Neri Geller, deputado federal eleito, deixa a prisão depois de HC concedido pelo STJ


Neri Geller (PP) solto na segunda-feira (12) — Foto: TVCA/Reprodução

Neri Geller (PP) solto na segunda-feira (12) — Foto: TVCA/Reprodução

O deputado eleito, Neri Geller (PP) foi solto no início da noite desta segunda-feira (12), após o Superior Tribunal de Justiça (STJ) acatar o pedido de habeas corpus impetrado pela defesa do e ex-ministro da Agricultura Pecuária e Abastecimento no domingo (11). Geller estava preso desde a última sexta-feira (9), em Rondonópolis, a 218 km de Cuiabá.

Ao ser solto, o ex-ministro concedeu entrevista à equipe de reportagem da TV Centro América. Ele negou as acusões e disse que não é indiciado, apenas teve o nome citado em uma delação.

“Não fui chamado para depor em nenhum momento das investigações e vou me inteirar das acusações e depois vou manifestar junto à imprensa”, disse.

O deputado eleito disse ainda que algumas pessoas que estão sendo acusadas de corrupção foram desafetos políticos dele durante o tempo em que foi ministro.

As investigações foram baseadas na delação do doleiro Lúcio Funaro, apontado como operador do MDB. Foram presos na ação Antônio Andrade (também ex-ministro da Agricultura), Rodrigo Figueiredo (ex-secretário de Defesa Agropecuária do Mapa, que já conseguiu liberdade), o empresário Joesley Batista e mais 13.

Ex-ministro diz que nunca foi chamado para depor — Foto: TVCA/Reprodução

Ex-ministro diz que nunca foi chamado para depor — Foto: TVCA/Reprodução

A prisão

O ex-ministro foi preso durante a Operação Capitu, por suposto envolvimento em um esquema de corrupção no Ministério da Agricultura entre 2013 e 2014 e é um desdobramento da Lava Jato.

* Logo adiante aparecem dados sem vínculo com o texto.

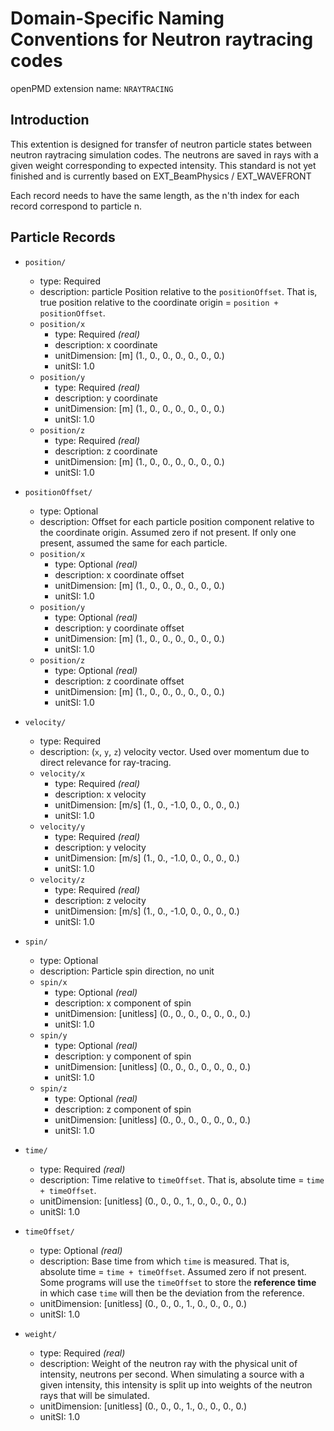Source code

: Domain-Specific Naming Conventions for Neutron raytracing codes
===============================================================

openPMD extension name: `NRAYTRACING`


Introduction
------------

This extention is designed for transfer of neutron particle states between neutron raytracing simulation codes.
The neutrons are saved in rays with a given weight corresponding to expected intensity.
This standard is not yet finished and is currently based on EXT_BeamPhysics / EXT_WAVEFRONT

Each record needs to have the same length, as the n'th index for each record correspond to particle n.

Particle Records
----------------

- `position/`
    - type: Required
    - description: particle Position relative to the `positionOffset`.
    That is, true position relative to the coordinate origin = `position + positionOffset`.
    - `position/x` 
        - type: Required *(real)*
        - description: x coordinate
        - unitDimension: [m] (1., 0., 0., 0., 0., 0., 0.)
        - unitSI: 1.0      
    - `position/y` 
        - type: Required *(real)*
        - description: y coordinate
        - unitDimension: [m] (1., 0., 0., 0., 0., 0., 0.)        
        - unitSI: 1.0      
    - `position/z` 
        - type: Required *(real)*
        - description: z coordinate
        - unitDimension: [m] (1., 0., 0., 0., 0., 0., 0.)        
        - unitSI: 1.0

- `positionOffset/`
    - type: Optional
    - description: Offset for each particle position component relative to the coordinate origin. Assumed zero if not present. If only one present, assumed the same for each particle.
    - `position/x` 
        - type: Optional *(real)*
        - description: x coordinate offset
        - unitDimension: [m] (1., 0., 0., 0., 0., 0., 0.)
        - unitSI: 1.0      
    - `position/y` 
        - type: Optional *(real)*
        - description: y coordinate offset
        - unitDimension: [m] (1., 0., 0., 0., 0., 0., 0.)        
        - unitSI: 1.0      
    - `position/z` 
        - type: Optional *(real)*
        - description: z coordinate offset
        - unitDimension: [m] (1., 0., 0., 0., 0., 0., 0.)   
        - unitSI: 1.0      
    
- `velocity/`
    - type: Required
    - description: (`x`, `y`, `z`) velocity vector. Used over momentum due to direct relevance for ray-tracing.
    - `velocity/x` 
        - type: Required *(real)*
        - description: x velocity
        - unitDimension: [m/s] (1., 0., -1.0, 0., 0., 0., 0.)
        - unitSI: 1.0      
    - `velocity/y` 
        - type: Required *(real)*
        - description: y velocity
        - unitDimension: [m/s] (1., 0., -1.0, 0., 0., 0., 0.)    
        - unitSI: 1.0      
    - `velocity/z` 
        - type: Required *(real)*
        - description: z velocity
        - unitDimension: [m/s] (1., 0., -1.0, 0., 0., 0., 0.)
        - unitSI: 1.0
    
- `spin/`
    - type: Optional 
    - description: Particle spin direction, no unit
    - `spin/x` 
        - type: Optional *(real)*
        - description: x component of spin
        - unitDimension: [unitless] (0., 0., 0., 0., 0., 0., 0.)
        - unitSI: 1.0
    - `spin/y` 
        - type: Optional *(real)*
        - description: y component of spin
        - unitDimension: [unitless] (0., 0., 0., 0., 0., 0., 0.)
        - unitSI: 1.0
    - `spin/z` 
        - type: Optional *(real)*
        - description: z component of spin
        - unitDimension: [unitless] (0., 0., 0., 0., 0., 0., 0.)
        - unitSI: 1.0        
    
- `time/`
    - type: Required *(real)*
    - description: Time relative to `timeOffset`. That is, absolute time = `time + timeOffset`.
    - unitDimension: [unitless] (0., 0., 0., 1., 0., 0., 0., 0.)
    - unitSI: 1.0        
    
- `timeOffset/`
    - type: Optional *(real)*
    - description: Base time from which `time` is measured. That is, absolute time = `time + timeOffset`. Assumed zero if not present. Some programs will use the `timeOffset` to store the **reference time** in which case `time` will then be the deviation from the reference.
    - unitDimension: [unitless] (0., 0., 0., 1., 0., 0., 0., 0.)
    - unitSI: 1.0            

- `weight/`
    - type: Required *(real)*
    - description: Weight of the neutron ray with the physical unit of intensity, neutrons per second. When simulating a source with a given intensity, this intensity is split up into weights of the neutron rays that will be simulated.
    - unitDimension: [unitless] (0., 0., 0., 1., 0., 0., 0., 0.)
    - unitSI: 1.0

Neri Geller estava hospedado em um hotel de Rondonópolis porque participaria de um evento agropecuário. Por volta de 6h, três agentes da Polícia Federal (PF) chegaram ao local em carro descaracterizado e o levaram em cumprimento a um mandado de prisão temporária.

Após a prisão, Geller foi levado para a delegacia da PF e, posteriormente, encaminhado para a Penitenciária Major Eldo de Sá Corrêa, a Mata Grande, por não ter nível superior.